What I will do right now is to build my images "from ground up" starting with super basic prompts like "a house on a lake" and work from there. First adding descriptions to get the image composition right, then work in the style I'm looking for (photography, digital artwork, cartoon, 3D render, ...). Then I will work in enhancers and see what they change. I found that one has to be patient, only change one thing at a time and always do a couple of images (at least a batch of 8) to see if and what the changes are.

So, I still comb though image galleries for inspiration in prompting, but I will now most of the time just pick one keyword or enhancer and see what it does to my own images.

It is a long process that requires many iterations, but I find it really enjoyable.

[–] [email protected] 1 points 1 year ago

However, it seemed to me that many of these images may also just have copied prompts without understanding what’s really going on with them and I started to experiment for myself.

I thought the same. Some of the prompts are either conflicted or just unrelated. I've been playing around with less prompts too. Not an easy task since most of the time there's no good or bad changes, just different style and taste.

[–] Scew 4 points 1 year ago* (last edited 1 year ago) (1 children)

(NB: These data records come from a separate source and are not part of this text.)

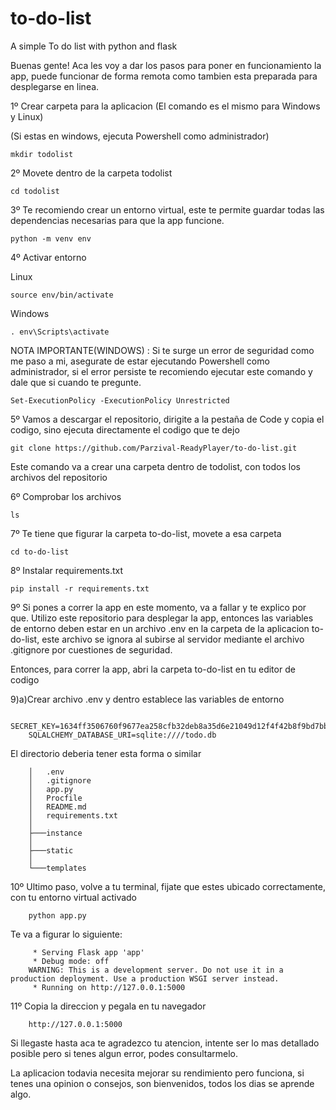 # to-do-list
A simple To do list with python and flask

Buenas gente! Aca les voy a dar los pasos para poner en funcionamiento la app, 
puede funcionar de forma remota como tambien esta preparada para desplegarse en linea.


1º Crear carpeta para la aplicacion (El comando es el mismo para Windows y Linux)

(Si estas en windows, ejecuta Powershell como administrador)

    mkdir todolist
    
2º Movete dentro de la carpeta todolist
    
    cd todolist

3º Te recomiendo crear un entorno virtual, este te permite guardar todas las dependencias necesarias para que la app funcione.

    python -m venv env


4º Activar entorno

Linux
    
    source env/bin/activate

Windows
    
    . env\Scripts\activate

NOTA IMPORTANTE(WINDOWS) : Si te surge un error de seguridad como me paso a mi, asegurate de estar ejecutando Powershell como administrador,
si el error persiste te recomiendo ejecutar este comando y dale que si cuando te pregunte.
                
    Set-ExecutionPolicy -ExecutionPolicy Unrestricted
    

5º Vamos a descargar el repositorio, dirigite a la pestaña de Code y copia el codigo, sino ejecuta directamente el codigo que te dejo

    git clone https://github.com/Parzival-ReadyPlayer/to-do-list.git

Este comando va a crear una carpeta dentro de todolist, con todos los archivos del repositorio
    
6º Comprobar los archivos 

    ls

7º Te tiene que figurar la carpeta to-do-list, movete a esa carpeta

    cd to-do-list

8º Instalar requirements.txt

    pip install -r requirements.txt
    
9º Si pones a correr la app en este momento, va a fallar y te explico por que. Utilizo este repositorio para desplegar la app, entonces las
variables de entorno deben estar en un archivo .env en la carpeta de la aplicacion to-do-list, este archivo se ignora al subirse al servidor mediante
el archivo .gitignore por cuestiones de seguridad.

Entonces, para correr la app, abri la carpeta to-do-list en tu editor de codigo

9)a)Crear archivo .env y dentro establece las variables de entorno
        
        SECRET_KEY=1634ff3506760f9677ea258cfb32deb8a35d6e21049d12f4f42b8f9bd7bb53e5
        SQLALCHEMY_DATABASE_URI=sqlite:////todo.db
        

El directorio deberia tener esta forma o similar

        │   .env
        │   .gitignore
        │   app.py
        │   Procfile
        │   README.md
        │   requirements.txt
        │
        ├───instance
        │       
        ├───static
        │       
        └───templates
       
10º Ultimo paso, volve a tu terminal, fijate que estes ubicado correctamente, con tu entorno virtual activado

        python app.py
        
Te va a figurar lo siguiente:

         * Serving Flask app 'app'
         * Debug mode: off
        WARNING: This is a development server. Do not use it in a production deployment. Use a production WSGI server instead.
         * Running on http://127.0.0.1:5000
         
11º Copia la direccion y pegala en tu navegador

        http://127.0.0.1:5000


Si llegaste hasta aca te agradezco tu atencion, intente ser lo mas detallado posible pero si tenes algun error, podes consultarmelo.

La aplicacion todavia necesita mejorar su rendimiento pero funciona, si tenes una opinion o consejos, son bienvenidos, todos los dias se aprende algo.



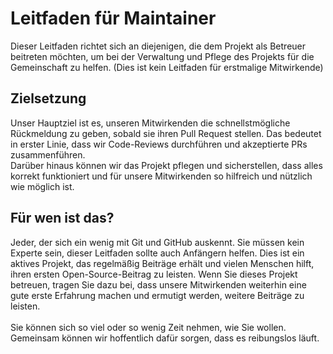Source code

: # Leitfaden für Maintainer

Dieser Leitfaden richtet sich an diejenigen, die dem Projekt als Betreuer beitreten möchten, um bei der Verwaltung und Pflege des Projekts für die Gemeinschaft zu helfen. (Dies ist kein Leitfaden für erstmalige Mitwirkende)

## Zielsetzung

Unser Hauptziel ist es, unseren Mitwirkenden die schnellstmögliche Rückmeldung zu geben, sobald sie ihren Pull Request stellen. Das bedeutet in erster Linie, dass wir Code-Reviews durchführen und akzeptierte PRs zusammenführen.<br>
Darüber hinaus können wir das Projekt pflegen und sicherstellen, dass alles korrekt funktioniert und für unsere Mitwirkenden so hilfreich und nützlich wie möglich ist.

## Für wen ist das?

Jeder, der sich ein wenig mit Git und GitHub auskennt. Sie müssen kein Experte sein, dieser Leitfaden sollte auch Anfängern helfen. Dies ist ein aktives Projekt, das regelmäßig Beiträge erhält und vielen Menschen hilft, ihren ersten Open-Source-Beitrag zu leisten. Wenn Sie dieses Projekt betreuen, tragen Sie dazu bei, dass unsere Mitwirkenden weiterhin eine gute erste Erfahrung machen und ermutigt werden, weitere Beiträge zu leisten.<br><br>
Sie können sich so viel oder so wenig Zeit nehmen, wie Sie wollen. Gemeinsam können wir hoffentlich dafür sorgen, dass es reibungslos läuft.

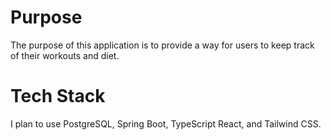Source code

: # Purpose
The purpose of this application is to provide a way for users to keep track of their workouts and diet. 

# Tech Stack
I plan to use PostgreSQL, Spring Boot, TypeScript React, and Tailwind CSS.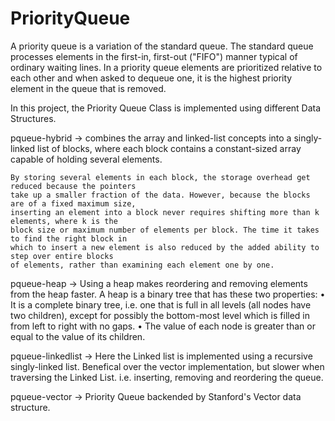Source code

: # PriorityQueue

A priority queue is a variation of the standard queue. The standard queue processes elements in the 
first-in, first-out ("FIFO") manner typical of ordinary waiting lines. In a priority queue elements 
are prioritized relative to each other and when asked to dequeue one, it is the highest priority 
element in the queue that is removed.

In this project, the Priority Queue Class is implemented using different Data Structures.

pqueue-hybrid -> combines the array and linked-list concepts into a singly-linked list of blocks, 
	where each block contains a constant-sized array capable of holding several elements.
	
	By storing several elements in each block, the storage overhead get reduced because the pointers 
	take up a smaller fraction of the data. However, because the blocks are of a fixed maximum size, 
	inserting an element into a block never requires shifting more than k elements, where k is the 
	block size or maximum number of elements per block. The time it takes to find the right block in 
	which to insert a new element is also reduced by the added ability to step over entire blocks 
	of elements, rather than examining each element one by one.

pqueue-heap -> 
	Using a heap makes reordering and removing elements from the heap faster.
	A heap is a binary tree that has these two properties:
		• It is a complete binary tree, i.e. one that is full in all levels (all nodes have two children),
		except for possibly the bottom-most level which is filled in from left to right with no gaps.
		• The value of each node is greater than or equal to the value of its children.

pqueue-linkedlist -> Here the Linked list is implemented using a recursive singly-linked list. Benefical over
	the vector implementation, but slower when traversing the Linked List. i.e. inserting, removing and 
	reordering the queue.

pqueue-vector -> Priority Queue backended by Stanford's Vector data structure.
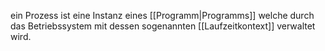ein Prozess ist eine Instanz eines [[Programm|Programms]] welche durch das Betriebssystem mit dessen sogenannten [[Laufzeitkontext]] verwaltet wird.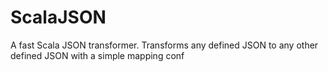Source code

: ScalaJSON
=========

A fast Scala JSON transformer. Transforms any defined JSON to any other defined JSON with a simple mapping conf
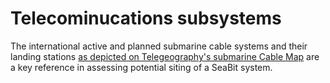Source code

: # Telecominucations subsystems
The international active and planned submarine cable systems and their landing stations [as depicted on Telegeography's submarine Cable Map](https://github.com/telegeography/www.submarinecablemap.com) are a key reference in assessing potential siting of a SeaBit system.

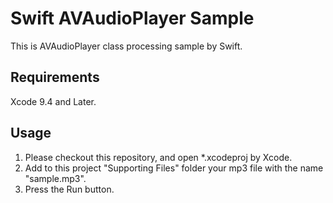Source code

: Swift AVAudioPlayer Sample
====

This is AVAudioPlayer class processing sample by Swift.

## Requirements
Xcode 9.4 and Later.

## Usage

1. Please checkout this repository, and open *.xcodeproj by Xcode.
2. Add to this project "Supporting Files" folder your mp3 file with the name "sample.mp3".
3. Press the Run button.
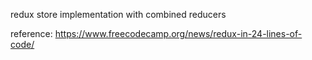 redux store implementation with combined reducers

reference:
https://www.freecodecamp.org/news/redux-in-24-lines-of-code/
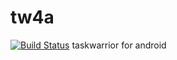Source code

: # tw4a
[![Build Status](https://travis-ci.org/robin92/tw4a.svg?branch=master)](https://travis-ci.org/robin92/tw4a)
taskwarrior for android

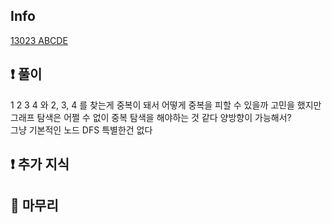 ## Info
<a href="https://www.acmicpc.net/problem/13023" rel="nofollow">13023 ABCDE</a>

## ❗ 풀이

1 2 3 4 와 2, 3, 4 를 찾는게 중복이 돼서 어떻게 중복을 피할 수 있을까 고민을 했지만<br>
그래프 탐색은 어쩔 수 없이 중복 탐색을 해야하는 것 같다 양방향이 가능해서?<br>
그냥 기본적인 노드 DFS 특별한건 없다

## ❗ 추가 지식


## 🙂 마무리
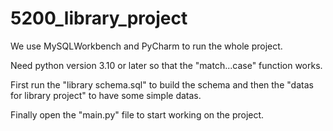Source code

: # 5200_library_project

We use MySQLWorkbench and PyCharm to run the whole project.

Need python version 3.10 or later so that the "match...case" function works.

First run the "library schema.sql" to build the schema and then the "datas for library project" to have some simple datas.

Finally open the "main.py" file to start working on the project.
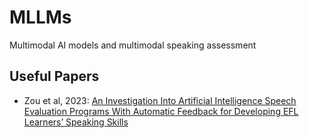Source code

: # MLLMs
Multimodal AI models and multimodal speaking assessment 

## Useful Papers

- Zou et al, 2023: [An Investigation Into Artificial Intelligence Speech Evaluation Programs With Automatic Feedback for Developing EFL Learners’ 
Speaking Skills](https://doi.org/10.1177/21582440231193818)
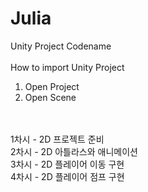 # Julia
Unity Project Codename
<br>
<br>
How to import Unity Project
<br>
1. Open Project
2. Open Scene
<br>
<br>
1차시 - 2D 프로젝트 준비
<br>
2차시 - 2D 아틀라스와 애니메이션
<br>
3차시 - 2D 플레이어 이동 구현
<br>
4차시 - 2D 플레이어 점프 구현
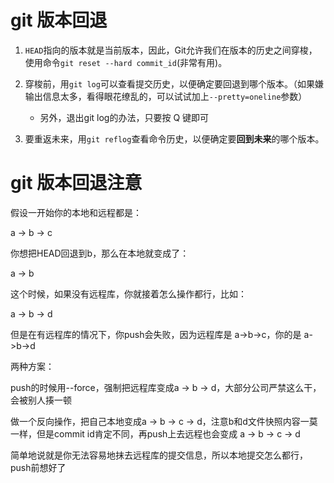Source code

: # git 版本回退

1. `HEAD`指向的版本就是当前版本，因此，Git允许我们在版本的历史之间穿梭，使用命令`git reset --hard commit_id`(非常有用)。

2. 穿梭前，用`git log`可以查看提交历史，以便确定要回退到哪个版本。（如果嫌输出信息太多，看得眼花缭乱的，可以试试加上`--pretty=oneline`参数）
    - 另外，退出git log的办法，只要按 Q 键即可

3. 要重返未来，用`git reflog`查看命令历史，以便确定要**回到未来**的哪个版本。


# git 版本回退注意

假设一开始你的本地和远程都是：

a -> b -> c

你想把HEAD回退到b，那么在本地就变成了：

a -> b

这个时候，如果没有远程库，你就接着怎么操作都行，比如：

a -> b -> d

但是在有远程库的情况下，你push会失败，因为远程库是 a->b->c，你的是 a->b->d

两种方案：

push的时候用--force，强制把远程库变成a -> b -> d，大部分公司严禁这么干，会被别人揍一顿

做一个反向操作，把自己本地变成a -> b -> c -> d，注意b和d文件快照内容一莫一样，但是commit id肯定不同，再push上去远程也会变成 a -> b -> c -> d

简单地说就是你无法容易地抹去远程库的提交信息，所以本地提交怎么都行，push前想好了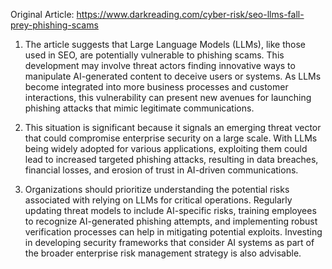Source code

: Original Article: https://www.darkreading.com/cyber-risk/seo-llms-fall-prey-phishing-scams

1) The article suggests that Large Language Models (LLMs), like those used in SEO, are potentially vulnerable to phishing scams. This development may involve threat actors finding innovative ways to manipulate AI-generated content to deceive users or systems. As LLMs become integrated into more business processes and customer interactions, this vulnerability can present new avenues for launching phishing attacks that mimic legitimate communications.

2) This situation is significant because it signals an emerging threat vector that could compromise enterprise security on a large scale. With LLMs being widely adopted for various applications, exploiting them could lead to increased targeted phishing attacks, resulting in data breaches, financial losses, and erosion of trust in AI-driven communications.

3) Organizations should prioritize understanding the potential risks associated with relying on LLMs for critical operations. Regularly updating threat models to include AI-specific risks, training employees to recognize AI-generated phishing attempts, and implementing robust verification processes can help in mitigating potential exploits. Investing in developing security frameworks that consider AI systems as part of the broader enterprise risk management strategy is also advisable.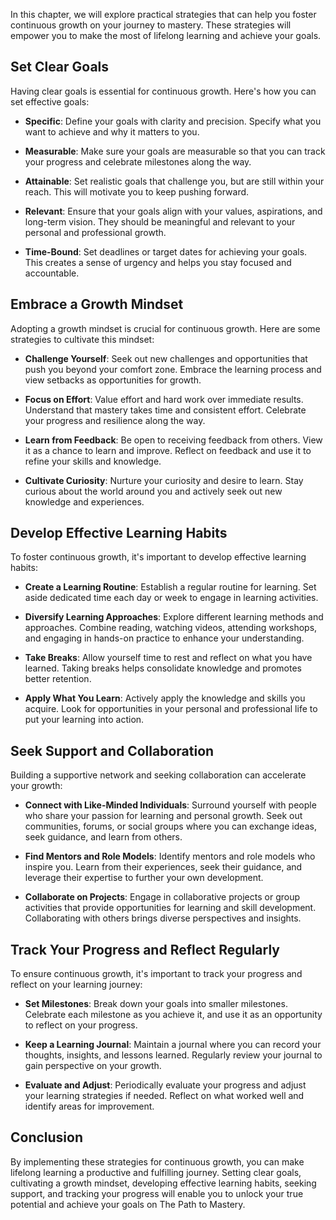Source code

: 
In this chapter, we will explore practical strategies that can help you foster continuous growth on your journey to mastery. These strategies will empower you to make the most of lifelong learning and achieve your goals.

## Set Clear Goals

Having clear goals is essential for continuous growth. Here's how you can set effective goals:

- **Specific**: Define your goals with clarity and precision. Specify what you want to achieve and why it matters to you.
    
- **Measurable**: Make sure your goals are measurable so that you can track your progress and celebrate milestones along the way.
    
- **Attainable**: Set realistic goals that challenge you, but are still within your reach. This will motivate you to keep pushing forward.
    
- **Relevant**: Ensure that your goals align with your values, aspirations, and long-term vision. They should be meaningful and relevant to your personal and professional growth.
    
- **Time-Bound**: Set deadlines or target dates for achieving your goals. This creates a sense of urgency and helps you stay focused and accountable.
    

## Embrace a Growth Mindset

Adopting a growth mindset is crucial for continuous growth. Here are some strategies to cultivate this mindset:

- **Challenge Yourself**: Seek out new challenges and opportunities that push you beyond your comfort zone. Embrace the learning process and view setbacks as opportunities for growth.
    
- **Focus on Effort**: Value effort and hard work over immediate results. Understand that mastery takes time and consistent effort. Celebrate your progress and resilience along the way.
    
- **Learn from Feedback**: Be open to receiving feedback from others. View it as a chance to learn and improve. Reflect on feedback and use it to refine your skills and knowledge.
    
- **Cultivate Curiosity**: Nurture your curiosity and desire to learn. Stay curious about the world around you and actively seek out new knowledge and experiences.
    

## Develop Effective Learning Habits

To foster continuous growth, it's important to develop effective learning habits:

- **Create a Learning Routine**: Establish a regular routine for learning. Set aside dedicated time each day or week to engage in learning activities.
    
- **Diversify Learning Approaches**: Explore different learning methods and approaches. Combine reading, watching videos, attending workshops, and engaging in hands-on practice to enhance your understanding.
    
- **Take Breaks**: Allow yourself time to rest and reflect on what you have learned. Taking breaks helps consolidate knowledge and promotes better retention.
    
- **Apply What You Learn**: Actively apply the knowledge and skills you acquire. Look for opportunities in your personal and professional life to put your learning into action.
    

## Seek Support and Collaboration

Building a supportive network and seeking collaboration can accelerate your growth:

- **Connect with Like-Minded Individuals**: Surround yourself with people who share your passion for learning and personal growth. Seek out communities, forums, or social groups where you can exchange ideas, seek guidance, and learn from others.
    
- **Find Mentors and Role Models**: Identify mentors and role models who inspire you. Learn from their experiences, seek their guidance, and leverage their expertise to further your own development.
    
- **Collaborate on Projects**: Engage in collaborative projects or group activities that provide opportunities for learning and skill development. Collaborating with others brings diverse perspectives and insights.
    

## Track Your Progress and Reflect Regularly

To ensure continuous growth, it's important to track your progress and reflect on your learning journey:

- **Set Milestones**: Break down your goals into smaller milestones. Celebrate each milestone as you achieve it, and use it as an opportunity to reflect on your progress.
    
- **Keep a Learning Journal**: Maintain a journal where you can record your thoughts, insights, and lessons learned. Regularly review your journal to gain perspective on your growth.
    
- **Evaluate and Adjust**: Periodically evaluate your progress and adjust your learning strategies if needed. Reflect on what worked well and identify areas for improvement.
    

## Conclusion

By implementing these strategies for continuous growth, you can make lifelong learning a productive and fulfilling journey. Setting clear goals, cultivating a growth mindset, developing effective learning habits, seeking support, and tracking your progress will enable you to unlock your true potential and achieve your goals on The Path to Mastery.
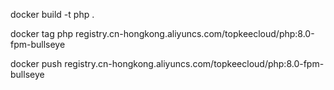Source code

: docker build -t php .

docker tag php registry.cn-hongkong.aliyuncs.com/topkeecloud/php:8.0-fpm-bullseye

docker push registry.cn-hongkong.aliyuncs.com/topkeecloud/php:8.0-fpm-bullseye

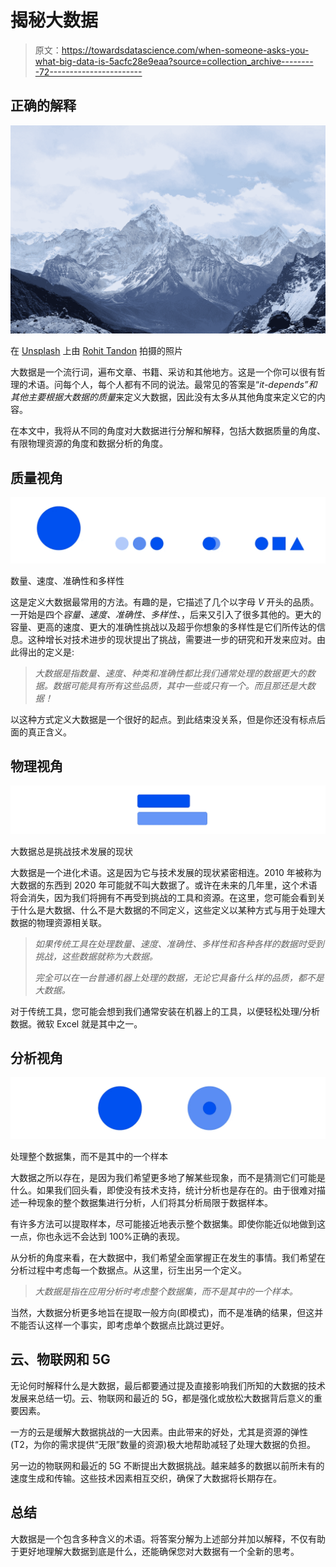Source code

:# 揭秘大数据

> 原文：<https://towardsdatascience.com/when-someone-asks-you-what-big-data-is-5acfc28e9eaa?source=collection_archive---------72----------------------->

## 正确的解释

![](img/c5010b7135dabd0db0d58bb858751481.png)

在 [Unsplash](https://unsplash.com?utm_source=medium&utm_medium=referral) 上由 [Rohit Tandon](https://unsplash.com/@rohittandon?utm_source=medium&utm_medium=referral) 拍摄的照片

大数据是一个流行词，遍布文章、书籍、采访和其他地方。这是一个你可以很有哲理的术语。问每个人，每个人都有不同的说法。最常见的答案是“*it-depends”*和其他*主要根据大数据的质量*来定义大数据，因此没有太多从其他角度来定义它的内容。

在本文中，我将从不同的角度对大数据进行分解和解释，包括大数据质量的角度、有限物理资源的角度和数据分析的角度。

## 质量视角

![](img/f6d9cda609360b4c81f45c9e0c2716c1.png)

数量、速度、准确性和多样性

这是定义大数据最常用的方法。有趣的是，它描述了几个以字母 *V* 开头的品质。一开始是四个*容量、速度、准确性、多样性、*，后来又引入了很多其他的。更大的容量、更高的速度、更大的准确性挑战以及超乎你想象的多样性是它们所传达的信息。这种增长对技术进步的现状提出了挑战，需要进一步的研究和开发来应对。由此得出的定义是:

> *大数据是指数量、速度、种类和准确性都比我们通常处理的数据更大的数据。数据可能具有所有这些品质，其中一些或只有一个。而且那还是大数据！*

以这种方式定义大数据是一个很好的起点。到此结束没关系，但是你还没有标点后面的真正含义。

## 物理视角

![](img/eb0a467d156eba34adec35904a15ed2f.png)

大数据总是挑战技术发展的现状

大数据是一个进化术语。这是因为它与技术发展的现状紧密相连。2010 年被称为大数据的东西到 2020 年可能就不叫大数据了。或许在未来的几年里，这个术语将会消失，因为我们将拥有不再受到挑战的工具和资源。在这里，您可能会看到关于什么是大数据、什么不是大数据的不同定义，这些定义以某种方式与用于处理大数据的物理资源相关联。

> *如果传统工具在处理数量、速度、准确性、多样性和各种各样的数据时受到挑战，这些数据就称为大数据。*
> 
> *完全可以在一台普通机器上处理的数据，无论它具备什么样的品质，都不是大数据。*

对于传统工具，您可能会想到我们通常安装在机器上的工具，以便轻松处理/分析数据。微软 Excel 就是其中之一。

## 分析视角

![](img/d28e16d467f126dddeb8c24379980f26.png)

处理整个数据集，而不是其中的一个样本

大数据之所以存在，是因为我们希望更多地了解某些现象，而不是猜测它们可能是什么。如果我们回头看，即使没有技术支持，统计分析也是存在的。由于很难对描述一种现象的整个数据集进行分析，人们将其分析局限于数据样本。

有许多方法可以提取样本，尽可能接近地表示整个数据集。即使你能近似地做到这一点，你也永远不会达到 100%正确的表现。

从分析的角度来看，在大数据中，我们希望全面掌握正在发生的事情。我们希望在分析过程中考虑每一个数据点。从这里，衍生出另一个定义。

> *大数据是指在应用分析时考虑整个数据集，而不是其中的一个样本。*

当然，大数据分析更多地旨在提取一般方向(即模式)，而不是准确的结果，但这并不能否认这样一个事实，即考虑单个数据点比跳过更好。

## 云、物联网和 5G

无论何时解释什么是大数据，最后都要通过提及直接影响我们所知的大数据的技术发展来总结一切。云、物联网和最近的 5G，都是强化或放松大数据背后意义的重要因素。

一方的云是缓解大数据挑战的一大因素。由此带来的好处，尤其是资源的弹性(T2，为你的需求提供“无限”数量的资源)极大地帮助减轻了处理大数据的负担。

另一边的物联网和最近的 5G 不断提出大数据挑战。越来越多的数据以前所未有的速度生成和传输。这些技术因素相互交织，确保了大数据将长期存在。

## 总结

大数据是一个包含多种含义的术语。将答案分解为上述部分并加以解释，不仅有助于更好地理解大数据到底是什么，还能确保您对大数据有一个全新的思考。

Prompting is basically the ability to be descriptive. Using 'enhancers' feels a lot like trying to replace an experienced author's descriptions with hashtags. Which isn't necessarily a bad thing because it's been trained with tags that are basically the equivalent of a hashtag... but mixing them together on your own to find out what effects they can create seems to be way more rewarding than just copy and pasting other peoples 'enhancers.'

As far as tweaking the prompt, it's a setting just like everything else. If you get one to spit out something you like, stick with it for awhile and test out tweaking other settings.

[–] [email protected] 3 points 1 year ago (1 children)

I've been minimizing the prompts I use ever since I felt the prompts other people use are too excessive. Though it's not easy trying out the prompts as sometimes it changes drastically, sometimes it's barely noticable, and not in a good or bad way, more like different "taste".

[–] Scew 1 points 1 year ago

Yep, I'm also a fan of short prompts. There's something satisfying about being able to achieve desired flavors/tastes with as few words as possible. The only times I seem to need to feed it more are if I'm running controlnets and don't want it to diverge too much from the original image.